Assume a $S_n=\sum_{i=1}^n X_i$ fulfills a weak law of large numbers, i.e. for every $\epsilon>0$, $$P\left(|\tfrac{1}{n}S_n - \mu| > \epsilon\right) \rightarrow 0$$ Does there exist a sequence $(\epsilon_n)_n$ with $\epsilon_n \rightarrow 0$ such that $$P\left(|\tfrac{1}{n}S_n - \mu| > \epsilon_n\right) \rightarrow 0$$ holds? Or do I need to make further assumptions about the $X_i$s?

Answer 1

Yes, and it really has nothing to do with law of large numbers.

Lemma: Suppose $Y_n$ are random variables with $\mathbb{P}(Y_n>\epsilon)\to 0$ for all $\epsilon>0$, then there exists a sequence $\epsilon_n\downarrow 0$ such that $\mathbb{P}(Y_n>\epsilon_n)\to 0$.

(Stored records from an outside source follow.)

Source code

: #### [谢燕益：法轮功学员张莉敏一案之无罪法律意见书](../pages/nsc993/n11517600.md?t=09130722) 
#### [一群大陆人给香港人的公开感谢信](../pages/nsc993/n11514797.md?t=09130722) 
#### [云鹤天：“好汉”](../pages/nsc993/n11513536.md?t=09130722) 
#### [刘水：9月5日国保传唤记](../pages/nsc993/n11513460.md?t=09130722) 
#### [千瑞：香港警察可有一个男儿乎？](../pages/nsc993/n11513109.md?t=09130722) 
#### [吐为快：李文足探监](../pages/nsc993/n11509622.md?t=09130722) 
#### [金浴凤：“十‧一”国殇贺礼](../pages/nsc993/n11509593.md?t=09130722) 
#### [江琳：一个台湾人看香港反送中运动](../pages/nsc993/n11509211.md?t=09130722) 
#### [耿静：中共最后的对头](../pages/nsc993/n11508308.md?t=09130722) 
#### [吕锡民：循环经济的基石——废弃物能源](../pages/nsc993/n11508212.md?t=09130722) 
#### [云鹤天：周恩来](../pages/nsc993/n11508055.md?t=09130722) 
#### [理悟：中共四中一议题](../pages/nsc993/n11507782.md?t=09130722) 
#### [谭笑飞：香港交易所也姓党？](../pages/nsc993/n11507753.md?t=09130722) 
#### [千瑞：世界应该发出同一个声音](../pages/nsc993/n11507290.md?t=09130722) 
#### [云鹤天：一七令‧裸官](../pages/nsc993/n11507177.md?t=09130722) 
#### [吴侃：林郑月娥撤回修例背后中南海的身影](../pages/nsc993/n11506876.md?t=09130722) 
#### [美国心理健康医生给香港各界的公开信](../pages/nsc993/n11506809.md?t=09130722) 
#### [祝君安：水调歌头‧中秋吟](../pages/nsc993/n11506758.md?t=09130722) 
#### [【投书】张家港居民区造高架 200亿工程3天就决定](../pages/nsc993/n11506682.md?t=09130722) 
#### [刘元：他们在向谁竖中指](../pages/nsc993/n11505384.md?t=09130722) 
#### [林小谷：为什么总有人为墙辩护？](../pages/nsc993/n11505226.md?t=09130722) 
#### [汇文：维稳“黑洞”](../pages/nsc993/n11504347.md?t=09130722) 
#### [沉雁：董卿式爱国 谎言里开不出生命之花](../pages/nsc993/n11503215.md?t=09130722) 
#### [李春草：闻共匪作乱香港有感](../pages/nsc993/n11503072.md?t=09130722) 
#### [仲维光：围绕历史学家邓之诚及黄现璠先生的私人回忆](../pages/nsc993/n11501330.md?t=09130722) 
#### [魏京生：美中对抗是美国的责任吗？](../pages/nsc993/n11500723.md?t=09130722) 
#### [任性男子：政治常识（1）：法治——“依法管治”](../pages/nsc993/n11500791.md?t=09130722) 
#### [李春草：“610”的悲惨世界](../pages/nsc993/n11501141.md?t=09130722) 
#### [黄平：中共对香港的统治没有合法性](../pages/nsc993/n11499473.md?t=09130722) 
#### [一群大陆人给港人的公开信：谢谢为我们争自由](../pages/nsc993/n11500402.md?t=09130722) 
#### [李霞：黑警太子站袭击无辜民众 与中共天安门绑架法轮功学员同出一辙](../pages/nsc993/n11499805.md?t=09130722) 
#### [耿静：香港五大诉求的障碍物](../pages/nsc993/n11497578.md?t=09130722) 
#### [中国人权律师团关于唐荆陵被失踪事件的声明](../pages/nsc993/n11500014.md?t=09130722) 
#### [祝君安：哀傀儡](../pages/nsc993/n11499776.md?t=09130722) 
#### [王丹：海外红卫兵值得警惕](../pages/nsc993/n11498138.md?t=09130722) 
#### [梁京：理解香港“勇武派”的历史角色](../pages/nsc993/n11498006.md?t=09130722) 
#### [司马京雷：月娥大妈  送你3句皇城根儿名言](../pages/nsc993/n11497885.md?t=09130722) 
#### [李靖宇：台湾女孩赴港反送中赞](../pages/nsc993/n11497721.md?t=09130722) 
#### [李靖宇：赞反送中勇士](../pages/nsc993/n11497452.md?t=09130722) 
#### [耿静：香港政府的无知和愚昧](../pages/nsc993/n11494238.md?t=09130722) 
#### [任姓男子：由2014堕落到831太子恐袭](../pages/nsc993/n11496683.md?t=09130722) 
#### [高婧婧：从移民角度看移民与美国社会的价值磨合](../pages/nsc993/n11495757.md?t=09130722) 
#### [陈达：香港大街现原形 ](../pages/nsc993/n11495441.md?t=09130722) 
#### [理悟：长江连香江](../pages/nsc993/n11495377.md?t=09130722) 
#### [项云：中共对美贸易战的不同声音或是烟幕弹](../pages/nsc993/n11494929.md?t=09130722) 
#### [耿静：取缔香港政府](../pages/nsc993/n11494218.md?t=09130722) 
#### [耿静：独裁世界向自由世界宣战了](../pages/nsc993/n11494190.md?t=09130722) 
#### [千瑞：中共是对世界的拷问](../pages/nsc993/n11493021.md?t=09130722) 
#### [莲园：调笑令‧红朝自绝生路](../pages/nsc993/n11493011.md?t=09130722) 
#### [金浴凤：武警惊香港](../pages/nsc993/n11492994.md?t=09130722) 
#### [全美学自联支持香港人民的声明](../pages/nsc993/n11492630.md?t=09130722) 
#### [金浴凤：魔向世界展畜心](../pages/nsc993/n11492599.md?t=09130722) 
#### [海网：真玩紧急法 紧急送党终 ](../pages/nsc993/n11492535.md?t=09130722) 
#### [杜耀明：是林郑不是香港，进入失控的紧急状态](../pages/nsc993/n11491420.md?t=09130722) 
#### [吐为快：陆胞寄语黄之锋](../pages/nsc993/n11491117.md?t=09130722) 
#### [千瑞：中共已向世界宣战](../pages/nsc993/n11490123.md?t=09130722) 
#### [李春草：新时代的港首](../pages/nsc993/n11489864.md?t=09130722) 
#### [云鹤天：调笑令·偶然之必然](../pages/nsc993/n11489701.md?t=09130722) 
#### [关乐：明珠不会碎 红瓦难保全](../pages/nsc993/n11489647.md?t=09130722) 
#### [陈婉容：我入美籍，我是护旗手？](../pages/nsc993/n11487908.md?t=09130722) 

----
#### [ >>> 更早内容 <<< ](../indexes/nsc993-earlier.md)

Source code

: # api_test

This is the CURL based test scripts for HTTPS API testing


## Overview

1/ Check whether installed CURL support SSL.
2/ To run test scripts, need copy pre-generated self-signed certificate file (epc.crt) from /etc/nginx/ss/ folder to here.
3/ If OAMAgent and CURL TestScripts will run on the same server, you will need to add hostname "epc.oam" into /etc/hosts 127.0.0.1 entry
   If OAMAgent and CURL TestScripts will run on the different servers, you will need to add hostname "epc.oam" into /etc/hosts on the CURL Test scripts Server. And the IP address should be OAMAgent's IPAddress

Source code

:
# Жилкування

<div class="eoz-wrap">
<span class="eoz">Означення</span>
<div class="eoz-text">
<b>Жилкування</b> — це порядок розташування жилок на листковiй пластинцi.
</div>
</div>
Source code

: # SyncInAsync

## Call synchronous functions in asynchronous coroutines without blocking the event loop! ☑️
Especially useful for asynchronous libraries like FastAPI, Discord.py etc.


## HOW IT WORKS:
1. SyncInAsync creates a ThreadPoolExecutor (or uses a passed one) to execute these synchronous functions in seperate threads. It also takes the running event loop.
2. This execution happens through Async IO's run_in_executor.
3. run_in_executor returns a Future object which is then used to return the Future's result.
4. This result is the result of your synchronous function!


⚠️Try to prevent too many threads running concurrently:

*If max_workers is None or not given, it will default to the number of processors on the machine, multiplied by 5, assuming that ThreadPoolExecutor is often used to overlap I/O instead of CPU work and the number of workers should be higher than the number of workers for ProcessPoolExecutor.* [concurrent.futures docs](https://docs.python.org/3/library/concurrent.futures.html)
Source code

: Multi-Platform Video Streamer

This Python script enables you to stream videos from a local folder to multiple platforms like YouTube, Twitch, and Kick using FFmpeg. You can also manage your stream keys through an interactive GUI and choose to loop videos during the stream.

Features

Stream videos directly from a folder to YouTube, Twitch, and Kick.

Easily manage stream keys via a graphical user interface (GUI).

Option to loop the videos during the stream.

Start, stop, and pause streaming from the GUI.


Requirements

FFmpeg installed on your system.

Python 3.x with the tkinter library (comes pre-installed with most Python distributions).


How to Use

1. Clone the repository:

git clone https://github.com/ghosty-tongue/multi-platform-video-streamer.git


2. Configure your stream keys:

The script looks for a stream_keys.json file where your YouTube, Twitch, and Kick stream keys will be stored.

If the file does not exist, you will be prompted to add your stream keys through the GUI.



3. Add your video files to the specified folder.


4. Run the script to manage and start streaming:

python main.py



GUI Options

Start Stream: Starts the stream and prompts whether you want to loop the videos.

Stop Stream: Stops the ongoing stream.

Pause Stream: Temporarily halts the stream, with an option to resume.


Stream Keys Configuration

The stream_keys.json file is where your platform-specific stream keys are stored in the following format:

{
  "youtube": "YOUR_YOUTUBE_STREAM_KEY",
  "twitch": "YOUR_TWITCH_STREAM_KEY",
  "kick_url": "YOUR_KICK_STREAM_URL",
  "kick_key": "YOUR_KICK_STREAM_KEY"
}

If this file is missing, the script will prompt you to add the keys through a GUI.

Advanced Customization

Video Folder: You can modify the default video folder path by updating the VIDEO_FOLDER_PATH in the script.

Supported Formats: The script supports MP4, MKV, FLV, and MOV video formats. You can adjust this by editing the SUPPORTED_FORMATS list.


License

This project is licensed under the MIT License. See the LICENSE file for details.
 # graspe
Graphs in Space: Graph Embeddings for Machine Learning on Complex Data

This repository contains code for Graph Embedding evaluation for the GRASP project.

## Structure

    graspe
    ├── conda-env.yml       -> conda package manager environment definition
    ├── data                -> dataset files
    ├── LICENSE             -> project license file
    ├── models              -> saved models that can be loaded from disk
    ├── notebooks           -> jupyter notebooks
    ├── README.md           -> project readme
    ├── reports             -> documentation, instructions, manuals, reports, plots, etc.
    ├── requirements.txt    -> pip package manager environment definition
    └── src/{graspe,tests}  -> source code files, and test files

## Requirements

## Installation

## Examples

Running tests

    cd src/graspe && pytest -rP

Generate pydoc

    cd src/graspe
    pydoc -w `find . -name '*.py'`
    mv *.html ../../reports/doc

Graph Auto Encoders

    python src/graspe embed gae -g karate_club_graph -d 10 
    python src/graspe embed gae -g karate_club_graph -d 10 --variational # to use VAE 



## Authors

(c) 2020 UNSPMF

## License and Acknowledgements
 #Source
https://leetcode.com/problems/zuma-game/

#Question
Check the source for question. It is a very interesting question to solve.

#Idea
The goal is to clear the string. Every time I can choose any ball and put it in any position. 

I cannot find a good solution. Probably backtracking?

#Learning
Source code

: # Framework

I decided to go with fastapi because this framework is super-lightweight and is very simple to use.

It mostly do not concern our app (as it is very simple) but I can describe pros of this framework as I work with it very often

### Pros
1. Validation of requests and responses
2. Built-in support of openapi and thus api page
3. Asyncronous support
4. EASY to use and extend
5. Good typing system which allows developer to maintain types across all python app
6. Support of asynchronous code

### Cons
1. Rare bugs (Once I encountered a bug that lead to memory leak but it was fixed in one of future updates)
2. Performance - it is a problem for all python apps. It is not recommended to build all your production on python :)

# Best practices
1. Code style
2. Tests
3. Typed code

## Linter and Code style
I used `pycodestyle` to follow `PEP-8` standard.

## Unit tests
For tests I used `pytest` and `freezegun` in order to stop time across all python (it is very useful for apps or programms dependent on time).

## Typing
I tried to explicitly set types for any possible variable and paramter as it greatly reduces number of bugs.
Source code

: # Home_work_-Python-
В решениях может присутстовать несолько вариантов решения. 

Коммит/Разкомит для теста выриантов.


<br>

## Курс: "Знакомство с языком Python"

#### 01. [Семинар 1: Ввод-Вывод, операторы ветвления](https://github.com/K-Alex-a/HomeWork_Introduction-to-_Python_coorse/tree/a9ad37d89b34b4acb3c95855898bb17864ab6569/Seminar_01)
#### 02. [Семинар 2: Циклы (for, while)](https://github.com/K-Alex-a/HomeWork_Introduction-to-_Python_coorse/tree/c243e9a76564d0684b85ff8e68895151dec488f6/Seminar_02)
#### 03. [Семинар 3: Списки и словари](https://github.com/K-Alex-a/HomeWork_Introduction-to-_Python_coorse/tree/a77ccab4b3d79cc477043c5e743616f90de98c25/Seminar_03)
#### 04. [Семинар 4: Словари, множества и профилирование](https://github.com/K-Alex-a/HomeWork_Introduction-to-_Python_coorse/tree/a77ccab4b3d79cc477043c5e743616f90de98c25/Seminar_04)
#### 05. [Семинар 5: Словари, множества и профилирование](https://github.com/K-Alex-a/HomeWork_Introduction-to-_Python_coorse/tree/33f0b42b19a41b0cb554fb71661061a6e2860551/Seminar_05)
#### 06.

Proof: For every $m\geq 1$, there exists $N_m\in\mathbb{N}$ such that $\mathbb{P}(Y_n>2^{-m})<\frac1m$ for all $n\geq N_m$. So WLOG $N_{m+1}>N_m$, and choose $\epsilon_{N_m}=\epsilon_{N_m+1}=\dots=\epsilon_{N_{m+1}-1}=2^{-m}$. Then $\mathbb{P}(Y_n>\epsilon_n)<\frac1m$ for all $n\geq N_m$, hence the desired result.

Answer 2

For convergence in probability, by Chebyshev's inequality, an upper bound on the probability is $$ P(|\frac{S_n}{n} - \mu|>\varepsilon_n) <\frac{Var S_n}{n^2\varepsilon_n} = \frac{\sigma^2}{n \varepsilon_n} $$ Since second moment is finite, as long as $$ n \varepsilon_n \to \infty $$ the ratio converges to $\mu$.